**Exercise directions**:
Leave the pictures aside and copy all the data exactly.

[Collected data]
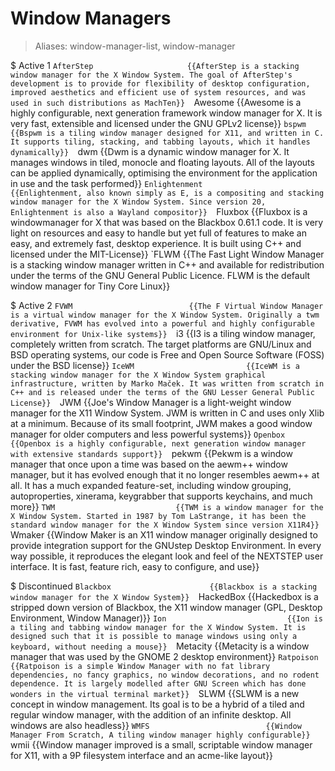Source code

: # Window Managers

> Aliases: window-manager-list, window-manager

$ Active 1
    `AfterStep                     {{AfterStep is a stacking window manager for the X Window System. The goal of AfterStep's development is to provide for flexibility of desktop configuration, improved aesthetics and efficient use of system resources, and was used in such distributions as MachTen}} 
    `Awesome                       {{Awesome is a highly configurable, next generation framework window manager for X. It is very fast, extensible and licensed under the GNU GPLv2 license}} 
    `bspwm                         {{Bspwm is a tiling window manager designed for X11, and written in C. It supports tiling, stacking, and tabbing layouts, which it handles dynamically}} 
    `dwm                           {{Dwm is a dynamic window manager for X. It manages windows in tiled, monocle and floating layouts. All of the layouts can be applied dynamically, optimising the environment for the application in use and the task performed}} 
    `Enlightenment                 {{Enlightenment, also known simply as E, is a compositing and stacking window manager for the X Window System. Since version 20, Enlightenment is also a Wayland compositor}} 
    `Fluxbox                       {{Fluxbox is a windowmanager for X that was based on the Blackbox 0.61.1 code. It is very light on resources and easy to handle but yet full of features to make an easy, and extremely fast, desktop experience. It is built using C++ and licensed under the MIT-License}} 
    `FLWM                          {{The Fast Light Window Manager is a stacking window manager written in C++ and available for redistribution under the terms of the GNU General Public Licence. FLWM is the default window manager for Tiny Core Linux}} 

$ Active 2
    `FVWM                          {{The F Virtual Window Manager is a virtual window manager for the X Window System. Originally a twm derivative, FVWM has evolved into a powerful and highly configurable environment for Unix-like systems}} 
    `i3                            {{I3 is a tiling window manager, completely written from scratch. The target platforms are GNU/Linux and BSD operating systems, our code is Free and Open Source Software (FOSS) under the BSD license}} 
    `IceWM                         {{IceWM is a stacking window manager for the X Window System graphical infrastructure, written by Marko Maček. It was written from scratch in C++ and is released under the terms of the GNU Lesser General Public License}} 
    `JWM                           {{Joe's Window Manager is a light-weight window manager for the X11 Window System. JWM is written in C and uses only Xlib at a minimum. Because of its small footprint, JWM makes a good window manager for older computers and less powerful systems}} 
    `Openbox                       {{Openbox is a highly configurable, next generation window manager with extensive standards support}} 
    `pekwm                         {{Pekwm is a window manager that once upon a time was based on the aewm++ window manager, but it has evolved enough that it no longer resembles aewm++ at all. It has a much expanded feature-set, including window grouping, autoproperties, xinerama, keygrabber that supports keychains, and much more}} 
    `TWM                           {{TWM is a window manager for the X Window System. Started in 1987 by Tom LaStrange, it has been the standard window manager for the X Window System since version X11R4}} 
    `Wmaker                        {{Window Maker is an X11 window manager originally designed to provide integration support for the GNUstep Desktop Environment. In every way possible, it reproduces the elegant look and feel of the NEXTSTEP user interface. It is fast, feature rich, easy to configure, and use}} 

$ Discontinued
    `Blackbox                      {{Blackbox is a stacking window manager for the X Window System}} 
    `HackedBox                     {{Hackedbox is a stripped down version of Blackbox, the X11 window manager (GPL, Desktop Environment, Window Manager)}} 
    `Ion                           {{Ion is a tiling and tabbing window manager for the X Window System. It is designed such that it is possible to manage windows using only a keyboard, without needing a mouse}} 
    `Metacity                      {{Metacity is a window manager that was used by the GNOME 2 desktop environment}} 
    `Ratpoison                     {{Ratpoison is a simple Window Manager with no fat library dependencies, no fancy graphics, no window decorations, and no rodent dependence. It is largely modelled after GNU Screen which has done wonders in the virtual terminal market}} 
    `SLWM                          {{SLWM is a new concept in window management. Its goal is to be a hybrid of a tiled and regular window manager, with the addition of an infinite desktop. All windows are also headless}} 
    `WMFS                          {{Window Manager From Scratch, A tiling window manager highly configurable}} 
    `wmii                          {{Window manager improved is a small, scriptable window manager for X11, with a 9P filesystem interface and an acme-like layout}}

**Output**:
Source code

: # Window Managers

> Aliases: window-manager-list, window-manager

$ Active 1
    `AfterStep                     {{AfterStep is a stacking window manager for the X Window System. The goal of AfterStep's development is to provide for flexibility of desktop configuration, improved aesthetics and efficient use of system resources, and was used in such distributions as MachTen}} 
    `Awesome                       {{Awesome is a highly configurable, next generation framework window manager for X. It is very fast, extensible and licensed under the GNU GPLv2 license}} 
    `bspwm                         {{Bspwm is a tiling window manager designed for X11, and written in C. It supports tiling, stacking, and tabbing layouts, which it handles dynamically}} 
    `dwm                           {{Dwm is a dynamic window manager for X. It manages windows in tiled, monocle and floating layouts. All of the layouts can be applied dynamically, optimising the environment for the application in use and the task performed}} 
    `Enlightenment                 {{Enlightenment, also known simply as E, is a compositing and stacking window manager for the X Window System. Since version 20, Enlightenment is also a Wayland compositor}} 
    `Fluxbox                       {{Fluxbox is a windowmanager for X that was based on the Blackbox 0.61.1 code. It is very light on resources and easy to handle but yet full of features to make an easy, and extremely fast, desktop experience. It is built using C++ and licensed under the MIT-License}} 
    `FLWM                          {{The Fast Light Window Manager is a stacking window manager written in C++ and available for redistribution under the terms of the GNU General Public Licence. FLWM is the default window manager for Tiny Core Linux}} 

$ Active 2
    `FVWM                          {{The F Virtual Window Manager is a virtual window manager for the X Window System. Originally a twm derivative, FVWM has evolved into a powerful and highly configurable environment for Unix-like systems}} 
    `i3                            {{I3 is a tiling window manager, completely written from scratch. The target platforms are GNU/Linux and BSD operating systems, our code is Free and Open Source Software (FOSS) under the BSD license}} 
    `IceWM                         {{IceWM is a stacking window manager for the X Window System graphical infrastructure, written by Marko Maček. It was written from scratch in C++ and is released under the terms of the GNU Lesser General Public License}} 
    `JWM                           {{Joe's Window Manager is a light-weight window manager for the X11 Window System. JWM is written in C and uses only Xlib at a minimum. Because of its small footprint, JWM makes a good window manager for older computers and less powerful systems}} 
    `Openbox                       {{Openbox is a highly configurable, next generation window manager with extensive standards support}} 
    `pekwm                         {{Pekwm is a window manager that once upon a time was based on the aewm++ window manager, but it has evolved enough that it no longer resembles aewm++ at all. It has a much expanded feature-set, including window grouping, autoproperties, xinerama, keygrabber that supports keychains, and much more}} 
    `TWM                           {{TWM is a window manager for the X Window System. Started in 1987 by Tom LaStrange, it has been the standard window manager for the X Window System since version X11R4}} 
    `Wmaker                        {{Window Maker is an X11 window manager originally designed to provide integration support for the GNUstep Desktop Environment. In every way possible, it reproduces the elegant look and feel of the NEXTSTEP user interface. It is fast, feature rich, easy to configure, and use}} 

$ Discontinued
    `Blackbox                      {{Blackbox is a stacking window manager for the X Window System}} 
    `HackedBox                     {{Hackedbox is a stripped down version of Blackbox, the X11 window manager (GPL, Desktop Environment, Window Manager)}} 
    `Ion                           {{Ion is a tiling and tabbing window manager for the X Window System. It is designed such that it is possible to manage windows using only a keyboard, without needing a mouse}} 
    `Metacity                      {{Metacity is a window manager that was used by the GNOME 2 desktop environment}} 
    `Ratpoison                     {{Ratpoison is a simple Window Manager with no fat library dependencies, no fancy graphics, no window decorations, and no rodent dependence. It is largely modelled after GNU Screen which has done wonders in the virtual terminal market}} 
    `SLWM                          {{SLWM is a new concept in window management. Its goal is to be a hybrid of a tiled and regular window manager, with the addition of an infinite desktop. All windows are also headless}} 
    `WMFS                          {{Window Manager From Scratch, A tiling window manager highly configurable}} 
    `wmii                          {{Window manager improved is a small, scriptable window manager for X11, with a 9P filesystem interface and an acme-like layout}}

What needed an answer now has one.